In March 2010, the U.S. Court of Appeals for the D.C. Circuit in v. FEC opened the door to super PACs by holding that the federal law limiting contributions to political committees to $5,000 per person each year could not be applied to a political committee that promised to make only “independent expenditures.”  While some federal appellate circuits have followed the SpeechNow ruling, the U.S. Court of Appeals for the First Circuit, which has jurisdiction over federal cases in Maine, Massachusetts, New Hampshire, Puerto Rico, and Rhode Island, has yet to rule on this question, nor has the U.S. Supreme Court or the Massachusetts Supreme Judicial Court.

Alongside the rise of super PACs, the nation has also witnessed money from corporations with significant foreign ownership flowing into our elections as a result of the U.S. Supreme Court’s 2010 ruling in Citizens United v. FEC, which swept away longstanding precedent barring corporate money in our political process.  For example, in August, Uber and Lyft joined a coalition of gig industry companies to promote a ballot measure in Massachusetts that would designate their drivers as independent contractors, restricting the benefits available to them and lowering the companies’ taxes.  Uber’s major foreign investors include a British private equity fund (6.9%), the Saudi government (3.9%), and a Singapore financial company (3.4%)Lyft’s major foreign investors include a Japanese e-commerce conglomerate (9.6%), a British financial firm (3.1%), and banks in France (1.46%) and Australia (1.26%).

This is a problem across the country.  In 2019, Amazon spent over 1.5 million dollars to try to influence the outcome of the Seattle City Council elections that year.  That amount was more than the combined total amount of money raised by candidates not supported by Amazon. More than 5% of Amazon is foreign-owned. In January 2020, the Seattle City Council unanimously enacted a ban on political spending by foreign-influenced corporations based on the same model as the Massachusetts bills.

In Congress, Senator Warren and Representative Pramila Jayapal have proposed the Anti-Corruption and Public Integrity Act which includes a provision to ban foreign-owned and partially foreign-owned corporations from spending on United States elections, including on a State or local ballot initiative or referendum.
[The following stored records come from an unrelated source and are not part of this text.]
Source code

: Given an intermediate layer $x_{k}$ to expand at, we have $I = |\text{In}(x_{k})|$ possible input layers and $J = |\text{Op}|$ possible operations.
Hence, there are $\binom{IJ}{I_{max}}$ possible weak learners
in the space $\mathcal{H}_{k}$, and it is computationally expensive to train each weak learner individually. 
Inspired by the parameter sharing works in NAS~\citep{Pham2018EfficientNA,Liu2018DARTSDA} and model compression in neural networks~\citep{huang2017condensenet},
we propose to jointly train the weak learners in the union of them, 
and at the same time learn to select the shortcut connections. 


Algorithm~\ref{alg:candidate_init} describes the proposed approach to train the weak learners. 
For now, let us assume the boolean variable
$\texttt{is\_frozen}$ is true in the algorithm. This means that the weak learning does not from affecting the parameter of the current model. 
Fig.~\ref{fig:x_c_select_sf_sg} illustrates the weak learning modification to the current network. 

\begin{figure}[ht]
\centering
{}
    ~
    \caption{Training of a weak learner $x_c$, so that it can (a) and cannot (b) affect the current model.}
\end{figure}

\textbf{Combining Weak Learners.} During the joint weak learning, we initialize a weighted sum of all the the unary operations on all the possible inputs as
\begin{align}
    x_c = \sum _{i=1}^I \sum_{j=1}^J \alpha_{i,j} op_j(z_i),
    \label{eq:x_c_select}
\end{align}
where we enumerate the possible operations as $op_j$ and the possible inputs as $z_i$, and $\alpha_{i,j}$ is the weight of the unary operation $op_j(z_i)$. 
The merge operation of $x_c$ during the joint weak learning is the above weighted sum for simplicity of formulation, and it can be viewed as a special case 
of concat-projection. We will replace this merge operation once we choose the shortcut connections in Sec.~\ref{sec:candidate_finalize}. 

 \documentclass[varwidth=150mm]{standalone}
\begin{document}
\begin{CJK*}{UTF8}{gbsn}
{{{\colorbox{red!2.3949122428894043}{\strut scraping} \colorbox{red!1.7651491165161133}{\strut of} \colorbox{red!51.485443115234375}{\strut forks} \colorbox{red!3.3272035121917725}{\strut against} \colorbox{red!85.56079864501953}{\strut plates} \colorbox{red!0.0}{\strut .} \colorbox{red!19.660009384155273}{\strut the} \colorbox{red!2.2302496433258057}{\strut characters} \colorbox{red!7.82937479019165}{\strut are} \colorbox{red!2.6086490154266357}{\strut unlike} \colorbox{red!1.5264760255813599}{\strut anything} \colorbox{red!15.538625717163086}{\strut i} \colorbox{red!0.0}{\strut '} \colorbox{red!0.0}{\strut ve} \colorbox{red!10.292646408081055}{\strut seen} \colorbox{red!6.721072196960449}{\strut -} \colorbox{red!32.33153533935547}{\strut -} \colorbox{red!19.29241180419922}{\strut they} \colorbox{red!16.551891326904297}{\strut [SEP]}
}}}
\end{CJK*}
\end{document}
“Our democratic self-government should not be for sale to foreign investors. This bill will help protect Massachusetts’ elections from a deluge of political spending by multinational and foreign-influenced corporations,” says Ron Fein, Legal Director of Free Speech For People.

“This bill will close a dangerous loophole that undermines the integrity of our elections. By passing this legislation, Massachusetts could help lead the country in prohibiting foreign-influenced corporate political spending and keeping elections in the hands of the people,” says Alexandra Flores-Quilty, Campaign Director of Free Speech For People.

Free Speech For People, a national non-profit public interest organization founded on the day of the Supreme Court’s Citizens United ruling, helped to draft the new bills now pending before the Massachusetts Legislature.  The organization also helped to draft the Seattle, Washington ordinance and an earlier ordinance in St. Petersburg, Florida, the first of their kind in the country, on which the Massachusetts bills are based.

“Even in these divided times, Americans can agree that foreign interests should not be able to influence our political system by pouring money into elections,” says Geoff Foster, Executive Director of Common Cause Massachusetts. “Our country’s Founders were rightly worried about foreign influence in elections, fearing that Europe would try to corrupt and undermine the new Republic’s independence. Here, at the Birthplace of the American Revolution, we should act now to protect our own state’s democracy.”